Карл Маркс. Любовь и Капитал. Биография личной жизни - Мэри Габриэл
Шрифт:
Интервал:
Закладка:
Маркс был счастлив появлению такого энергичного компаньона, а Женни — рада встрече с другом своего мужа (будучи на 6 лет моложе ее, до сих пор он знал Женни только под довольно строго звучащим именем «мадам Маркс»). Если Энгельс планировал работать вместе с Марксом, ему предстояло работать и с Женни. Она по-настоящему стала «правой рукой» своего мужа — как когда-то в своих экзальтированных фантазиях о том, как он потерял руку на дуэли и не может писать. Теперь жизнь стала намного легче, потому что их дом стал центром притяжения для всех их соратников, и Марксу больше не было нужды уходить на собрания и встречи, как он это делал в Париже. Теперь все встречи проходили у них, и Стефан Борн, 23-летний немецкий наборщик, с которым они познакомились в Брюсселе, отмечал: «Я редко встречал такие счастливые браки, в которых радость и страдание были поделены поровну, а все скорби преодолевались сообща, в сознании полной и взаимной зависимости. Кроме того, я редко встречал женщин, которые были бы одинаково привлекательны и внешне, и внутренне в такой степени, как мадам Маркс» {30}.

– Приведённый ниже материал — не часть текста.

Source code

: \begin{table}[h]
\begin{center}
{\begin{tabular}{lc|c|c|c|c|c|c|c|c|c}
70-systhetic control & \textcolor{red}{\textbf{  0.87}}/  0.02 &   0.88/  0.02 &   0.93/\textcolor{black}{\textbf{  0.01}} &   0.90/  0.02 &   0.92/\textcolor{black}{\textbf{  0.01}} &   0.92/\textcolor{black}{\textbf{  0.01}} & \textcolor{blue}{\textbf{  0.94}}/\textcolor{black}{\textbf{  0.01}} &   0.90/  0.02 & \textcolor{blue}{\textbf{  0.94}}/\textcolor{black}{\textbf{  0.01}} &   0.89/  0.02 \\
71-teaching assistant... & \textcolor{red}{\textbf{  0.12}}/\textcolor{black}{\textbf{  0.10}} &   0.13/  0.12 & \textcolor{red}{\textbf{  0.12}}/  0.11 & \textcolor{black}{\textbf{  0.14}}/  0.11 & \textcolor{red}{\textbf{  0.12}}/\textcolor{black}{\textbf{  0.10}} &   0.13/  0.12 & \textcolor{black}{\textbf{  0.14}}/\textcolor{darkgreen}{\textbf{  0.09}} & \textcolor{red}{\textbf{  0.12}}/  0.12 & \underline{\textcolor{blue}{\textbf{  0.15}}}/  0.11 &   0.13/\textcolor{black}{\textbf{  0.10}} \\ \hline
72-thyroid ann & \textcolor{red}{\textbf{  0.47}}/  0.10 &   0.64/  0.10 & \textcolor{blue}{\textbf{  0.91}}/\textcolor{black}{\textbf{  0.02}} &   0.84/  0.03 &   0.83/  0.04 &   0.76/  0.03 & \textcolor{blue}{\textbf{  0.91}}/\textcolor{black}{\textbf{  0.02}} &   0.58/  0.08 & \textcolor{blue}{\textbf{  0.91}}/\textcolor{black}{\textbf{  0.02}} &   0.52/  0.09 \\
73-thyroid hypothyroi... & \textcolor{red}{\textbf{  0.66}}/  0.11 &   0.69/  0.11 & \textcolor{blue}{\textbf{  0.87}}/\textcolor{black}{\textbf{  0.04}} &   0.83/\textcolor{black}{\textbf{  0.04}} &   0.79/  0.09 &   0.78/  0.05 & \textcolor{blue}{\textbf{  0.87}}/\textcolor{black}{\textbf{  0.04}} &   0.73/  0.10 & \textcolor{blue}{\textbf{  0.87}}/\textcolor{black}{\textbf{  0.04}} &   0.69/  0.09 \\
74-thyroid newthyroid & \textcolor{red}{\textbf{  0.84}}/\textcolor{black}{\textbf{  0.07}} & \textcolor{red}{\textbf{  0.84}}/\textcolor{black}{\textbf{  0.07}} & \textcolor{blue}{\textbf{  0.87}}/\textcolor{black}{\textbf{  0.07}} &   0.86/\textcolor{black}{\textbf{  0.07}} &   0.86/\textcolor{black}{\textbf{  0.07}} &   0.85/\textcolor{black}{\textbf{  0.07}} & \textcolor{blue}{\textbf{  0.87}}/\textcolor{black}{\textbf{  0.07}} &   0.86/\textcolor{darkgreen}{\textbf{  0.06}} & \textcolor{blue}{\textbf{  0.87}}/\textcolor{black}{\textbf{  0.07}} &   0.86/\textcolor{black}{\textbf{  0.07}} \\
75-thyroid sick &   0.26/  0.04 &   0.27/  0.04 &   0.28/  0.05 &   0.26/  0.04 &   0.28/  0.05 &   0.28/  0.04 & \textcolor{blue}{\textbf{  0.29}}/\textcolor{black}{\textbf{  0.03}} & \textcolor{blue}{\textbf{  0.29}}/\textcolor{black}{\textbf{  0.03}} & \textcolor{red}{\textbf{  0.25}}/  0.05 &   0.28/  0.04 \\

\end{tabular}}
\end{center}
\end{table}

Их маленькая колония жила в полной гармонии, каждый сочувствовал другому и, как вспоминала Женни, всегда был готов поделиться своими скудными средствами. Успех одного становился общим успехом. Они вместе обедали, вместе танцевали и вместе выпивали под роскошными хрустальными люстрами брюссельских кафе {31}. В этих кафе немцы встречали беженцев из других государств, которые рассказывали те же истории о растущей нужде и невозможности вернуться на родину.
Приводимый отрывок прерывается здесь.